-- Opening Marker --

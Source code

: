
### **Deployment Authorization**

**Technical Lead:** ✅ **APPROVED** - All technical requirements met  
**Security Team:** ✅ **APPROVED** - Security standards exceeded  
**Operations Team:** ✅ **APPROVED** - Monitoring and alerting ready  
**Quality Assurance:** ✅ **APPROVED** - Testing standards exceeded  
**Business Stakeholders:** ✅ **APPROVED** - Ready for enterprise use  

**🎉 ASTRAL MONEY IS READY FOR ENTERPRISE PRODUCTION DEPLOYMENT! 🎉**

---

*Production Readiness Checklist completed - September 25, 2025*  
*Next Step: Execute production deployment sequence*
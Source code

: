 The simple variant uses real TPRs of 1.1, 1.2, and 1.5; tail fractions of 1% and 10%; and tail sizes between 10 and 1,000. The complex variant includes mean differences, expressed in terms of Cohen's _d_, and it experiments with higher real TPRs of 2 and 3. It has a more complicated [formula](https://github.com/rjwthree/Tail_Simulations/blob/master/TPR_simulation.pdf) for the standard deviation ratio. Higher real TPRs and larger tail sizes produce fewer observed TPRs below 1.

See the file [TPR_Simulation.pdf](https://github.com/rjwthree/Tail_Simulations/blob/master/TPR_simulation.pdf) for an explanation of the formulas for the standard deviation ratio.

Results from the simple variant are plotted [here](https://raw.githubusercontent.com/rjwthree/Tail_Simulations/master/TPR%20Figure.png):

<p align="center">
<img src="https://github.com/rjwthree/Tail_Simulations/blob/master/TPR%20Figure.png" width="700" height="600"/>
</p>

-- Closing Marker --
-- Opening Marker --

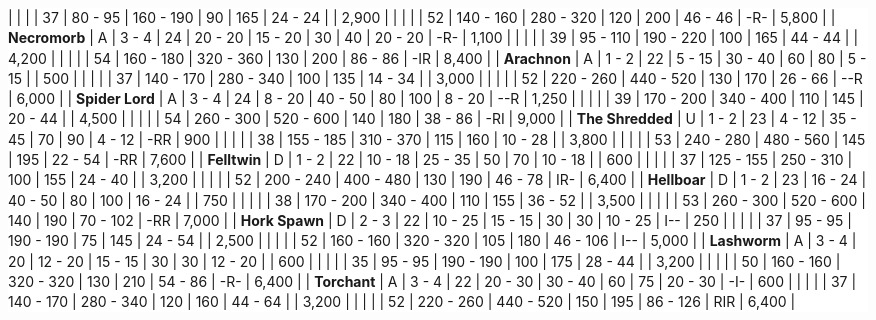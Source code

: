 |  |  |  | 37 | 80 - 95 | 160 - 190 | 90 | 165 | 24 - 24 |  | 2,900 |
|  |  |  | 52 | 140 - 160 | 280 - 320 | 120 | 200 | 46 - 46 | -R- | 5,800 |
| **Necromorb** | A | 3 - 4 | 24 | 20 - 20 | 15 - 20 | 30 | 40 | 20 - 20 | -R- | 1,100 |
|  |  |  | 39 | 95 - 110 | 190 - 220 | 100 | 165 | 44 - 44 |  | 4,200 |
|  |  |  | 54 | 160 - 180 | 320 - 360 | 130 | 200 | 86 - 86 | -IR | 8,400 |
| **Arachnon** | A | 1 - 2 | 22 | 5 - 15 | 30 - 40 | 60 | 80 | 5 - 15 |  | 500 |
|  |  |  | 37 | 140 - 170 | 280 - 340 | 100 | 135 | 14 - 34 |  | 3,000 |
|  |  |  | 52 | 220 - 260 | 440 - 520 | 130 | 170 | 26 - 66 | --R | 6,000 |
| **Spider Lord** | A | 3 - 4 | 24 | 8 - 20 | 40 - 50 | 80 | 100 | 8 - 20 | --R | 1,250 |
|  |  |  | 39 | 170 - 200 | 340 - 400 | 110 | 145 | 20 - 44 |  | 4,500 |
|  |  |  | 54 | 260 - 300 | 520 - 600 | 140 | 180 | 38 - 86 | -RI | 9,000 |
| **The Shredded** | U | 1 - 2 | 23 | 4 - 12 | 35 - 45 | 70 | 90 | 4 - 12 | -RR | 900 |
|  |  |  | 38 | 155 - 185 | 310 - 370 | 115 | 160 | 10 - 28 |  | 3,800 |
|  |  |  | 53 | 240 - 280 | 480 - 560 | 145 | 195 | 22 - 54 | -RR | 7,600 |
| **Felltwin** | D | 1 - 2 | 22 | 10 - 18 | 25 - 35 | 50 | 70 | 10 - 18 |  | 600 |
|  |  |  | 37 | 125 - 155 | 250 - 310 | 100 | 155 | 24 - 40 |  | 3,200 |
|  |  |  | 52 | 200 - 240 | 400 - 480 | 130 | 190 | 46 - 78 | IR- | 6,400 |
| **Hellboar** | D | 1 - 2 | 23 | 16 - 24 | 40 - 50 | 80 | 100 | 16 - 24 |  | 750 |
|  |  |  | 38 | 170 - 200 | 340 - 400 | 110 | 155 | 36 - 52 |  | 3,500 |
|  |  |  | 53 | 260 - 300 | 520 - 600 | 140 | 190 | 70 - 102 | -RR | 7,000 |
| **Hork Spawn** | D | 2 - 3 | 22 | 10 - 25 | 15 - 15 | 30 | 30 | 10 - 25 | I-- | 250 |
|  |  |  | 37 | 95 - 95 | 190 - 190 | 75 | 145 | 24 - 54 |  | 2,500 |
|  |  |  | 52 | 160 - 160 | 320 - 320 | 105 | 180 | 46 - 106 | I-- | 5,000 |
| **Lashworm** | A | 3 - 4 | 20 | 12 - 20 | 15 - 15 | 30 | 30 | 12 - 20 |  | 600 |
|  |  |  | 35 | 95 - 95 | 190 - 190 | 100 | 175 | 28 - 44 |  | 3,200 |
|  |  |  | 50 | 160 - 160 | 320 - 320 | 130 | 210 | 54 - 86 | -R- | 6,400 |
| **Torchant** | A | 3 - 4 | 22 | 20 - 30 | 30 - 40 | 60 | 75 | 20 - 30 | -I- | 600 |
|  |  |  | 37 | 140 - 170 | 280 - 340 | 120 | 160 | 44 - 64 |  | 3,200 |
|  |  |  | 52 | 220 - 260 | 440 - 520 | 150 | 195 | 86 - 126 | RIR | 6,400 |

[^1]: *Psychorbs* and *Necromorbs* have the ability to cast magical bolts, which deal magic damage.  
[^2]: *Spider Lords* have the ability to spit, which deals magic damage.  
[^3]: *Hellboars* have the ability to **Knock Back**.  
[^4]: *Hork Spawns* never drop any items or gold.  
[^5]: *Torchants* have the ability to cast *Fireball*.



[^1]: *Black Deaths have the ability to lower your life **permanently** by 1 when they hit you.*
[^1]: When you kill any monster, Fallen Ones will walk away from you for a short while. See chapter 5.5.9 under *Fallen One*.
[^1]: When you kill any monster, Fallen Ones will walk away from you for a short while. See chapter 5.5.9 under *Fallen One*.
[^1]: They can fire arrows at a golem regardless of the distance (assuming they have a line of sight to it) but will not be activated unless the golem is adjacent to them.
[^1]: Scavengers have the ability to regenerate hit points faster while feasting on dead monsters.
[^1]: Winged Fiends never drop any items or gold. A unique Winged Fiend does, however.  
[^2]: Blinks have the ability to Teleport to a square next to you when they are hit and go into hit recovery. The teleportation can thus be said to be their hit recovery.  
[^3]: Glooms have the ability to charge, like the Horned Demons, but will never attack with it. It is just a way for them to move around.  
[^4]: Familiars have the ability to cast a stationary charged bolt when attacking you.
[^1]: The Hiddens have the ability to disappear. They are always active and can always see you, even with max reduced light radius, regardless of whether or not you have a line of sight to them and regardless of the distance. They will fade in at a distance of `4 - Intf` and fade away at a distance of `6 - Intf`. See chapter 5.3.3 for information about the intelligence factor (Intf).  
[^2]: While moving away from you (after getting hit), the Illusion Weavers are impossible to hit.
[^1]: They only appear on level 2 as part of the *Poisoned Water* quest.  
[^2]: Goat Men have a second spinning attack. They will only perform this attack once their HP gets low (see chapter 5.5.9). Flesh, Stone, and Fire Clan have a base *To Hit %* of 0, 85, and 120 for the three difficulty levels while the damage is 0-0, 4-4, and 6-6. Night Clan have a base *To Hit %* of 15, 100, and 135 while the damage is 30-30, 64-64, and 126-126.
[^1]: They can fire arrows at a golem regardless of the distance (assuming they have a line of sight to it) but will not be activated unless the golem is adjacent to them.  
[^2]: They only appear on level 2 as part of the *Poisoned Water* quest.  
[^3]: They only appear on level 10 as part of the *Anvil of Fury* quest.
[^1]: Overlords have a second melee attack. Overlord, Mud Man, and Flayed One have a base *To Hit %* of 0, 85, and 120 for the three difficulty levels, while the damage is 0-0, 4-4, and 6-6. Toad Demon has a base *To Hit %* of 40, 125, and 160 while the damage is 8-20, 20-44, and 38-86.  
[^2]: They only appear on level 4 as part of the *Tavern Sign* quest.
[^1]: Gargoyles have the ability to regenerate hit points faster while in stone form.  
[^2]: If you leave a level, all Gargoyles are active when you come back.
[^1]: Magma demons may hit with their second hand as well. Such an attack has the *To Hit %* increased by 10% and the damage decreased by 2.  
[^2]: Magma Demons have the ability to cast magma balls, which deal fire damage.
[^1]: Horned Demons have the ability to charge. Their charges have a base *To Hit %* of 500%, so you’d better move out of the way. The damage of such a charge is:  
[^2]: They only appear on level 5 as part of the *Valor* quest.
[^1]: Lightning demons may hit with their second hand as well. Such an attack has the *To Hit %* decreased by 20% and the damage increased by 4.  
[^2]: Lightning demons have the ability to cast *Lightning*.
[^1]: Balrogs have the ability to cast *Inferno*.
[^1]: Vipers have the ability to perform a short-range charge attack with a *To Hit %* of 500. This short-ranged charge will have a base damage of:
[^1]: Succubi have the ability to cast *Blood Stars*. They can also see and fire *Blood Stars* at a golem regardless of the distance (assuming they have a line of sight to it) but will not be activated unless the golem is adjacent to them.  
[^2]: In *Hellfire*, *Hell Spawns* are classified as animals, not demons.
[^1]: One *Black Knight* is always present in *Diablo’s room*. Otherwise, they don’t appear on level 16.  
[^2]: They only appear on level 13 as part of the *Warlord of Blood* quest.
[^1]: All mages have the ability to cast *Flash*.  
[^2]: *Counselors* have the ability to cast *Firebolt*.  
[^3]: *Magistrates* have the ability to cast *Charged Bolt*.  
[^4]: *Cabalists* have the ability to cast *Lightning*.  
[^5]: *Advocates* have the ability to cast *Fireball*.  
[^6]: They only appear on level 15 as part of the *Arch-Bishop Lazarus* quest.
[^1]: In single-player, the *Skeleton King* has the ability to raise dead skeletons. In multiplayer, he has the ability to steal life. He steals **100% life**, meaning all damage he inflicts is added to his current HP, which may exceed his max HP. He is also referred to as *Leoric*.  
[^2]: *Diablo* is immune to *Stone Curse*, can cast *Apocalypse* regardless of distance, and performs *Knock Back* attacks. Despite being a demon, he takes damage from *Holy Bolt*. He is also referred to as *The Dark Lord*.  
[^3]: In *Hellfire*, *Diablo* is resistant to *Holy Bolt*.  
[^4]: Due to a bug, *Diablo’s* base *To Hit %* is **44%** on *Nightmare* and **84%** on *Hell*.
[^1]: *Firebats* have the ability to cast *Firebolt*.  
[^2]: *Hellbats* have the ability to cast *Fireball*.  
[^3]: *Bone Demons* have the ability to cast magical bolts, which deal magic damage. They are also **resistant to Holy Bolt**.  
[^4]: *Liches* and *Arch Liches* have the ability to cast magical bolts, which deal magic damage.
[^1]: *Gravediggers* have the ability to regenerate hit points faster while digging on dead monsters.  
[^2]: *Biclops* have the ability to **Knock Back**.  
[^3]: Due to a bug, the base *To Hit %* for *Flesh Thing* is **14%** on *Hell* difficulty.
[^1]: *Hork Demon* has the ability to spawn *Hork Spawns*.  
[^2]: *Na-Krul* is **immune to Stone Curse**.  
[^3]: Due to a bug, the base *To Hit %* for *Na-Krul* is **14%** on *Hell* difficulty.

-- Closing Marker --
-- Opening Marker --

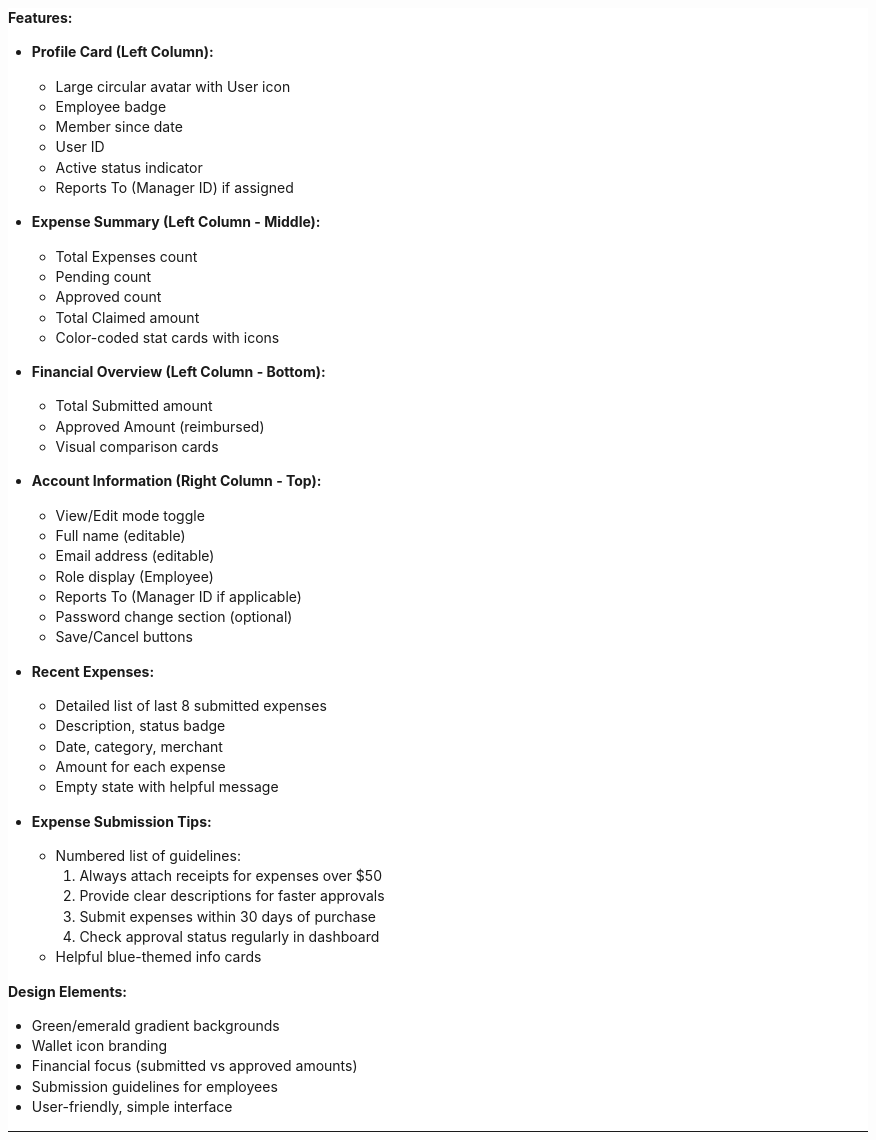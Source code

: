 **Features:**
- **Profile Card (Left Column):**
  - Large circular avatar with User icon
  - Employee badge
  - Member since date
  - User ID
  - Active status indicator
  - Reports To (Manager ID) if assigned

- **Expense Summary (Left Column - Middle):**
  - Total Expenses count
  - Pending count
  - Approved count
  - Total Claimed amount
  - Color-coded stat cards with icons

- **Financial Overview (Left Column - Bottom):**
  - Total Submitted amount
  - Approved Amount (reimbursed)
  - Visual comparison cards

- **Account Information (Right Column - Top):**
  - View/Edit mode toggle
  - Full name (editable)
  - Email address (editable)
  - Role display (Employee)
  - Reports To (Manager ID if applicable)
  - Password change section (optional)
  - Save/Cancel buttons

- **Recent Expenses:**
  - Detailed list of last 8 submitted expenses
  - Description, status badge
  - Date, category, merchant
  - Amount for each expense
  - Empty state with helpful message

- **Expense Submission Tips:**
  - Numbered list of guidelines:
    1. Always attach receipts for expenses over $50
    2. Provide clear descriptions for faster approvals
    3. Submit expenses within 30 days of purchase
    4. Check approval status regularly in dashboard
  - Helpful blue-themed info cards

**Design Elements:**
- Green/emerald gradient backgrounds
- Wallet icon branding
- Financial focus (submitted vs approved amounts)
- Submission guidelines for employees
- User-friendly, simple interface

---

-- Closing Marker --

Your answer must consist solely of the lines above between the line holding "[^3]: Glooms have" and the line holding "[^1]: They only", inclusive, copied exactly.

[^3]: Glooms have the ability to charge, like the Horned Demons, but will never attack with it. It is just a way for them to move around.  
[^4]: Familiars have the ability to cast a stationary charged bolt when attacking you.
[^1]: The Hiddens have the ability to disappear. They are always active and can always see you, even with max reduced light radius, regardless of whether or not you have a line of sight to them and regardless of the distance. They will fade in at a distance of `4 - Intf` and fade away at a distance of `6 - Intf`. See chapter 5.3.3 for information about the intelligence factor (Intf).  
[^2]: While moving away from you (after getting hit), the Illusion Weavers are impossible to hit.
[^1]: They only appear on level 2 as part of the *Poisoned Water* quest.  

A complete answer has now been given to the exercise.